● **Try it**
Output exactly the lines spanning from the line containing "- Stratified Sampling" to the last line of the entries, inclusive.

Segment Start: Data

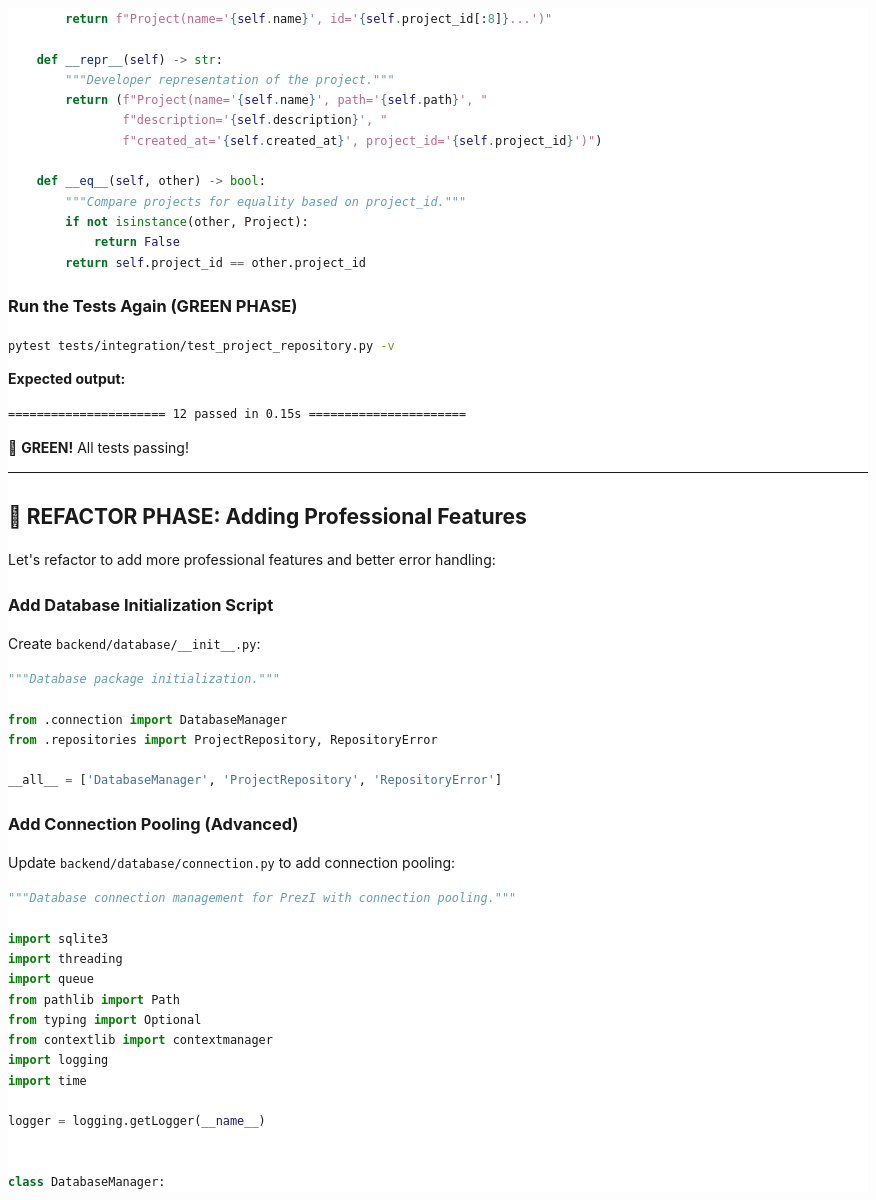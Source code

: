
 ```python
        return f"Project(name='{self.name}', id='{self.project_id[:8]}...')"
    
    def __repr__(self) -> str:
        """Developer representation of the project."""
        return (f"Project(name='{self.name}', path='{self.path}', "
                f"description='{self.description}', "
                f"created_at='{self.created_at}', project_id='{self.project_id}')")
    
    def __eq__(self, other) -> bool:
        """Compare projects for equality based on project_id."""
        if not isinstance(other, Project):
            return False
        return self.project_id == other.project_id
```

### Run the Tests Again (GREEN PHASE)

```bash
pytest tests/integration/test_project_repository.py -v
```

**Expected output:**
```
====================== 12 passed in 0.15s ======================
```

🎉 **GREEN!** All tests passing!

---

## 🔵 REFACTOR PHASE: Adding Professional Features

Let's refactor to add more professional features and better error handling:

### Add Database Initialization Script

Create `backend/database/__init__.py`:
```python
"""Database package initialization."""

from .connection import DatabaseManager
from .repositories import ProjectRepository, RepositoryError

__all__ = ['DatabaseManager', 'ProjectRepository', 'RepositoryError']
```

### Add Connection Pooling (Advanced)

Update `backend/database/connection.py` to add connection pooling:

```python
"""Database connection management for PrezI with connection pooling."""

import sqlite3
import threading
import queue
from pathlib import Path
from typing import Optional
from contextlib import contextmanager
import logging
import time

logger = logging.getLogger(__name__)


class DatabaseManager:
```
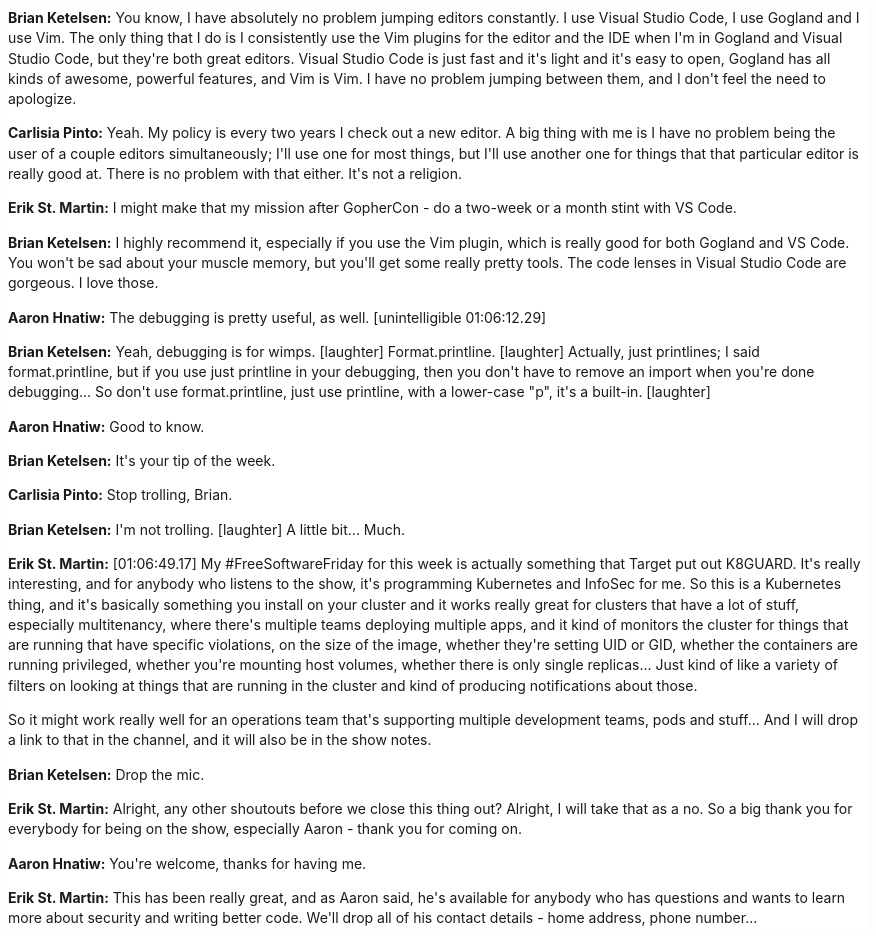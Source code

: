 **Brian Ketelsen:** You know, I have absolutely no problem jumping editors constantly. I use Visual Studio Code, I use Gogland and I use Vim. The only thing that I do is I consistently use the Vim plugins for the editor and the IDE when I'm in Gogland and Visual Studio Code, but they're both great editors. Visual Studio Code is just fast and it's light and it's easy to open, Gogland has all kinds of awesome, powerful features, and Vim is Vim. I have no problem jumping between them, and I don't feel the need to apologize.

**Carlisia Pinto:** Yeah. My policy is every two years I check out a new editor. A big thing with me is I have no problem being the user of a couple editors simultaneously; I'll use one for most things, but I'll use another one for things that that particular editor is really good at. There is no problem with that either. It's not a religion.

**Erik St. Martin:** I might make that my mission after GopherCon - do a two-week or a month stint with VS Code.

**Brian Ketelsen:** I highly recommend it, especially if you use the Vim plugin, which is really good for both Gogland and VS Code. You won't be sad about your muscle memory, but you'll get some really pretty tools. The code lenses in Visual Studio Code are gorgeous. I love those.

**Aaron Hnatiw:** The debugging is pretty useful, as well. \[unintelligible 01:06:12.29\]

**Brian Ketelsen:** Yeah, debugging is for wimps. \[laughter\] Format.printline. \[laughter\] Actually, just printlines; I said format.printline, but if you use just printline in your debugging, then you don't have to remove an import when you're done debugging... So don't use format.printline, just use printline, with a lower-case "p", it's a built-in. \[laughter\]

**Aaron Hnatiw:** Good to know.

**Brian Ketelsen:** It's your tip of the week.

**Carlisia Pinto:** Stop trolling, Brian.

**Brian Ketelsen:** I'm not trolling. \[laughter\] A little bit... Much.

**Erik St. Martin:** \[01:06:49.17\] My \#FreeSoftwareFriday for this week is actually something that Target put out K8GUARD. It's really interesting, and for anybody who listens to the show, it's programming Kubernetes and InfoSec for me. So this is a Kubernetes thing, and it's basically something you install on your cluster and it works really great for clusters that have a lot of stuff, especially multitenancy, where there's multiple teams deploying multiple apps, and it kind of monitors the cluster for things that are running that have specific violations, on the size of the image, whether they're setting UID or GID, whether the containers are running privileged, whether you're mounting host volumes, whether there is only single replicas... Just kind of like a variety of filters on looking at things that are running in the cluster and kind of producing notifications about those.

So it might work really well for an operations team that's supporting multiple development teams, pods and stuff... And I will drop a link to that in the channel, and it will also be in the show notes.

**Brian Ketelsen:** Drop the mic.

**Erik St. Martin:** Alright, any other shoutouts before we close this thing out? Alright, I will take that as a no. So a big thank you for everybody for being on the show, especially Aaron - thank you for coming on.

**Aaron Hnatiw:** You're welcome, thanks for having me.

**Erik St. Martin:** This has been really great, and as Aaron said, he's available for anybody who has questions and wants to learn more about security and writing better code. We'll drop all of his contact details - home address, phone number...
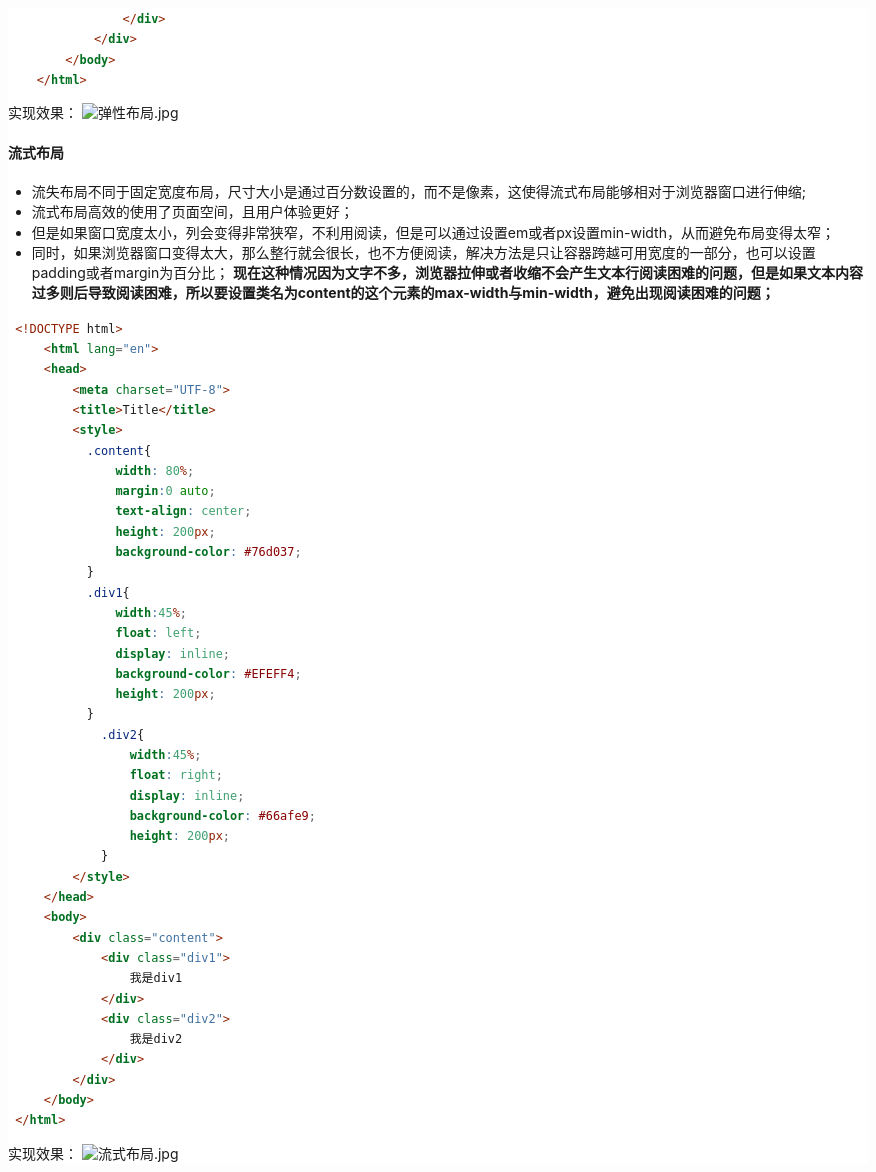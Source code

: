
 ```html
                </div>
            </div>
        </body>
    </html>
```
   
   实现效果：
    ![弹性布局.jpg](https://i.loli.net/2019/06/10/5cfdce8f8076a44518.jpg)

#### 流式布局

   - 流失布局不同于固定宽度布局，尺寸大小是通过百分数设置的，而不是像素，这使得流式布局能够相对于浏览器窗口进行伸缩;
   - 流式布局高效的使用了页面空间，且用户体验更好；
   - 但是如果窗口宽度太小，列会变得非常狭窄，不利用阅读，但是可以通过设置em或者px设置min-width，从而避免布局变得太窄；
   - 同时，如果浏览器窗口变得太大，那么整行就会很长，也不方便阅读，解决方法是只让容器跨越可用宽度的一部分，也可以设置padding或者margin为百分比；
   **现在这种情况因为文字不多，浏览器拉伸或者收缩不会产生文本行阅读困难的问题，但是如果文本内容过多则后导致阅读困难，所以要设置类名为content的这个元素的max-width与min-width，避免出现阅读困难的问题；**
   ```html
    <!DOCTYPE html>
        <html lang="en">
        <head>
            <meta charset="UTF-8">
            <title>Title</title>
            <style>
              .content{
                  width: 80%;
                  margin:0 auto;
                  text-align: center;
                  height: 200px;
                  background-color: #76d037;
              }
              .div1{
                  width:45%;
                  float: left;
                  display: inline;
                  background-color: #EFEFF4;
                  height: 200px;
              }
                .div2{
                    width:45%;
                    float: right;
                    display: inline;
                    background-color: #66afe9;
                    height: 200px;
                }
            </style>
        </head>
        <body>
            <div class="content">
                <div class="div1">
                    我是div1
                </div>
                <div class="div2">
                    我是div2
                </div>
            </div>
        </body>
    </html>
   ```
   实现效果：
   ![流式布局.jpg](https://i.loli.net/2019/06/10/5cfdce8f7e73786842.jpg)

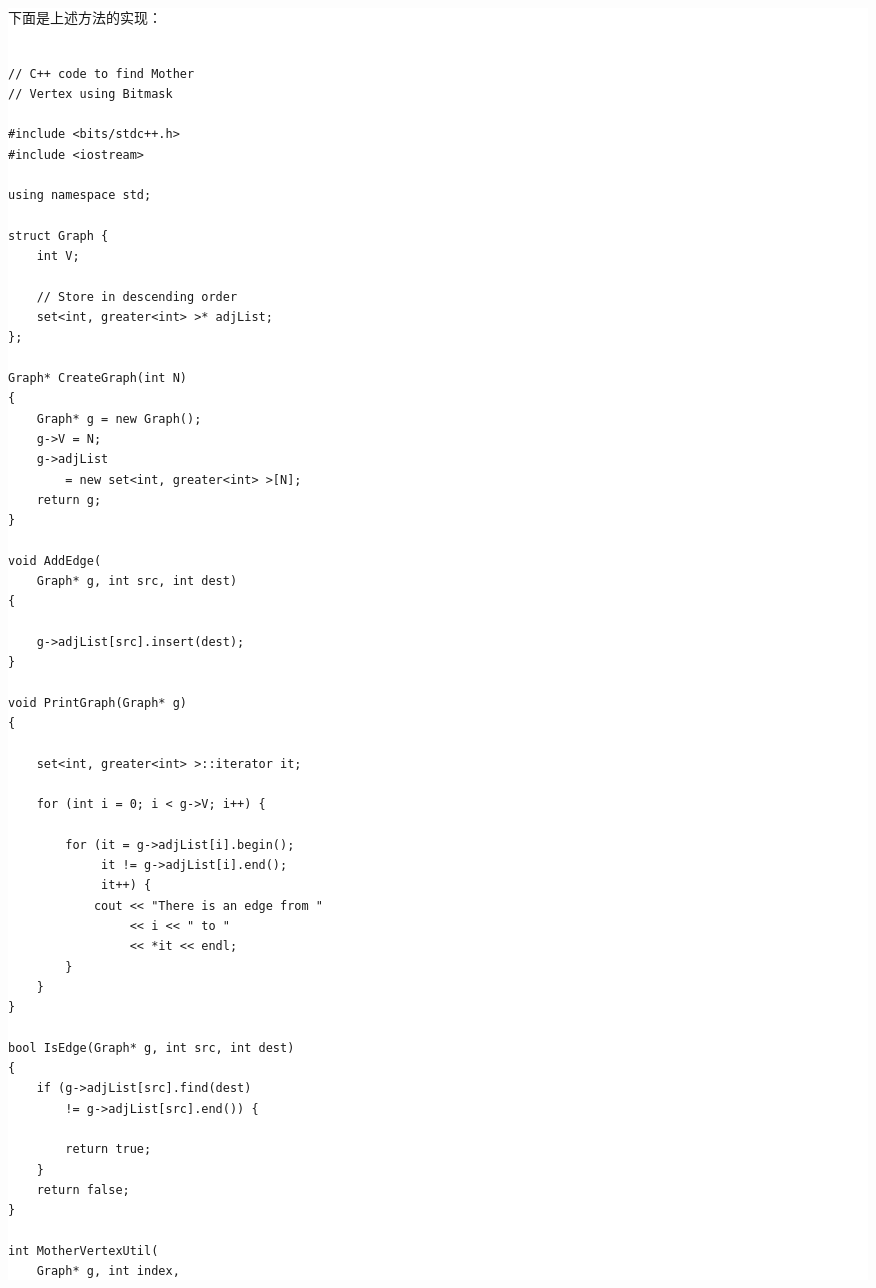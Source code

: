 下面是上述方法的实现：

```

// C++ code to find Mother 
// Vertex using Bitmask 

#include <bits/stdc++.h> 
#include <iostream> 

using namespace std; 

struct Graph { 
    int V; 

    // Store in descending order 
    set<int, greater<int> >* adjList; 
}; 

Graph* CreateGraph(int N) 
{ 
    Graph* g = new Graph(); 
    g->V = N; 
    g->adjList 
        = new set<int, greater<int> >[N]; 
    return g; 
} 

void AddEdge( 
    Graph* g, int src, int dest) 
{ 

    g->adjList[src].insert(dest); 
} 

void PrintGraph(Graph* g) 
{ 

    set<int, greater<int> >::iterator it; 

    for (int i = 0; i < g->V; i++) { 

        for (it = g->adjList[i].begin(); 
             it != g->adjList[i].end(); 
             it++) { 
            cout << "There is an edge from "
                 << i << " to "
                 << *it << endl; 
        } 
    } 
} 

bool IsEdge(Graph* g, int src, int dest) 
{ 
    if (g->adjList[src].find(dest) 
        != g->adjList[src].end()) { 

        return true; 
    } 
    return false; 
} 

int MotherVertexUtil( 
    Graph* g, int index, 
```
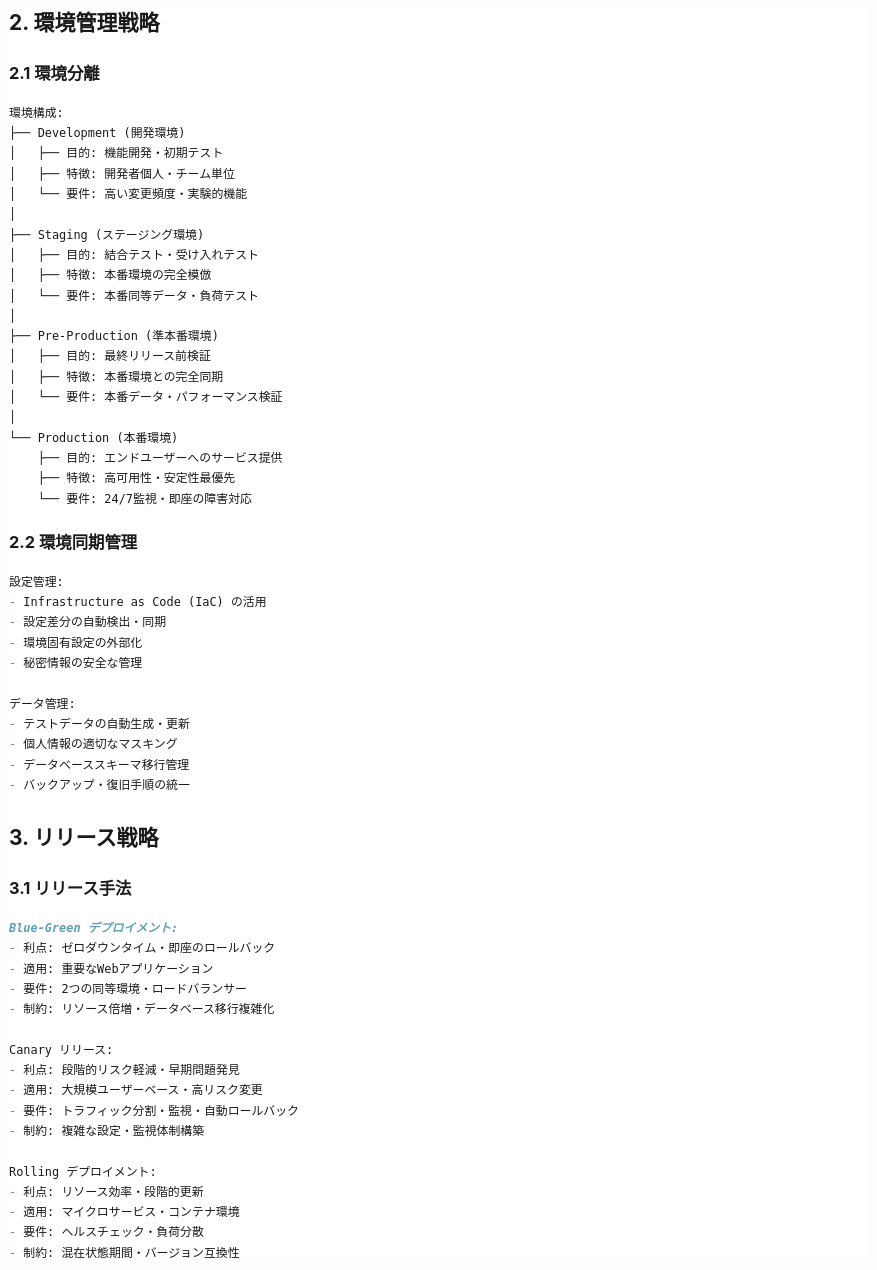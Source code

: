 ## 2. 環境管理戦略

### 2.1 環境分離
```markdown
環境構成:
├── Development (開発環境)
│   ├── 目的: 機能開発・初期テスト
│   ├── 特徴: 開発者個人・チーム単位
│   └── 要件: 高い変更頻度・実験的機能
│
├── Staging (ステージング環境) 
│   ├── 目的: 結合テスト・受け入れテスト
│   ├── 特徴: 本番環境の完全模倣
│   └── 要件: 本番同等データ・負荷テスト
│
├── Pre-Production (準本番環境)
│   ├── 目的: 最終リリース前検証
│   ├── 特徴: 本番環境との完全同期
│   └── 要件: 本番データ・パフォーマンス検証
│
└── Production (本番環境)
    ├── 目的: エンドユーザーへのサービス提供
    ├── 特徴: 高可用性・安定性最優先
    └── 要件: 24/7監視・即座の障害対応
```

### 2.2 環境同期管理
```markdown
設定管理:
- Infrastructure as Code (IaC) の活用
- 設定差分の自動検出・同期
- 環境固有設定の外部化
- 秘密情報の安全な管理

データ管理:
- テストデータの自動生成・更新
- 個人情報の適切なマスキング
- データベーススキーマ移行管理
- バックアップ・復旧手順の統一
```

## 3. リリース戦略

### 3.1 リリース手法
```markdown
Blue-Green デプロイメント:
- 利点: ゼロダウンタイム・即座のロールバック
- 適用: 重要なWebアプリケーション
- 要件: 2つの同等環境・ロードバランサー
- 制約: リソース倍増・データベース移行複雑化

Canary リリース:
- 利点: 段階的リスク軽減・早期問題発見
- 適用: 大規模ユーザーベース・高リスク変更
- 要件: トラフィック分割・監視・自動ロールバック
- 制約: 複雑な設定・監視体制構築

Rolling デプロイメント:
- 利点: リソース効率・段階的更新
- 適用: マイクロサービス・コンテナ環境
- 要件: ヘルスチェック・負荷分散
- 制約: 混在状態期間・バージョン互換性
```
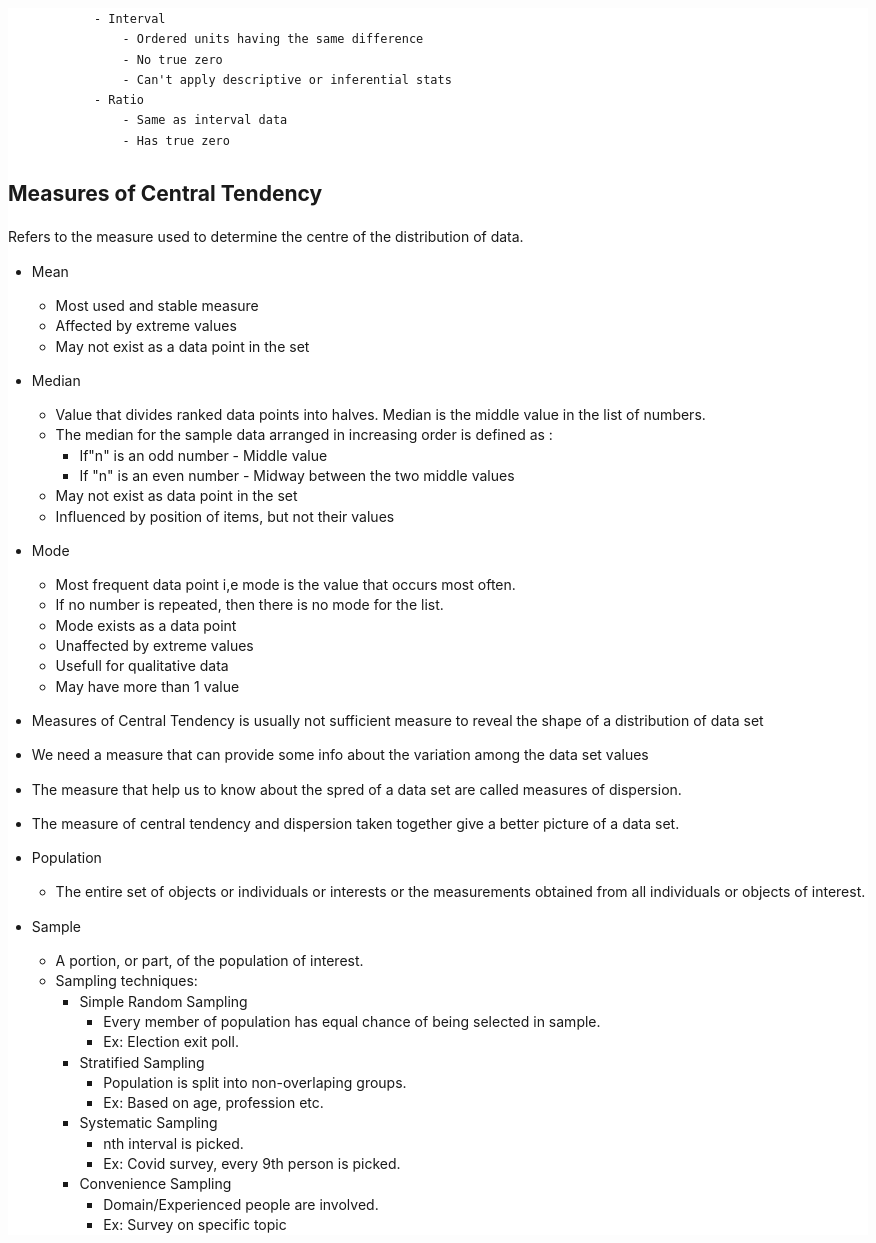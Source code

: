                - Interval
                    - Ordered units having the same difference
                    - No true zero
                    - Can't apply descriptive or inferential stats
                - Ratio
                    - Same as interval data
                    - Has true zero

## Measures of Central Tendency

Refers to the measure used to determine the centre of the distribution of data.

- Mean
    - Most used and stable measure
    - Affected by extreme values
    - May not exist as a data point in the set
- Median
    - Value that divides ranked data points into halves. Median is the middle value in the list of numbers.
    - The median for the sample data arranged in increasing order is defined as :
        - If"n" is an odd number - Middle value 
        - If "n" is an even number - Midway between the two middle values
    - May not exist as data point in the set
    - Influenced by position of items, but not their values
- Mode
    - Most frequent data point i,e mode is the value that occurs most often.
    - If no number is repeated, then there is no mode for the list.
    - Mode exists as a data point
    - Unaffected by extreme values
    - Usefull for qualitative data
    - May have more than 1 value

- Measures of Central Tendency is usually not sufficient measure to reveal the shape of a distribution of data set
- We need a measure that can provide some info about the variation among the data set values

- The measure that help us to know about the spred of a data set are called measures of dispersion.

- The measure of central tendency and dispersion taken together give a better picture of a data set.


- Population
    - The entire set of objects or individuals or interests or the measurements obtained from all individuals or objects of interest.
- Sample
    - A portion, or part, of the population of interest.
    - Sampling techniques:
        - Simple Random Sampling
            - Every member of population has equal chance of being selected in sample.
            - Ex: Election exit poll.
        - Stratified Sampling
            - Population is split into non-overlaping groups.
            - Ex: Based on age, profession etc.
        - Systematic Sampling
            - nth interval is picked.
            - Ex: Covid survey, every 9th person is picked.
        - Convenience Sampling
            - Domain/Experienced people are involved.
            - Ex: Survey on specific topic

Segment End: Data

● **Exercise response**
        - Stratified Sampling
            - Population is split into non-overlaping groups.
            - Ex: Based on age, profession etc.
        - Systematic Sampling
            - nth interval is picked.
            - Ex: Covid survey, every 9th person is picked.
        - Convenience Sampling
            - Domain/Experienced people are involved.
            - Ex: Survey on specific topic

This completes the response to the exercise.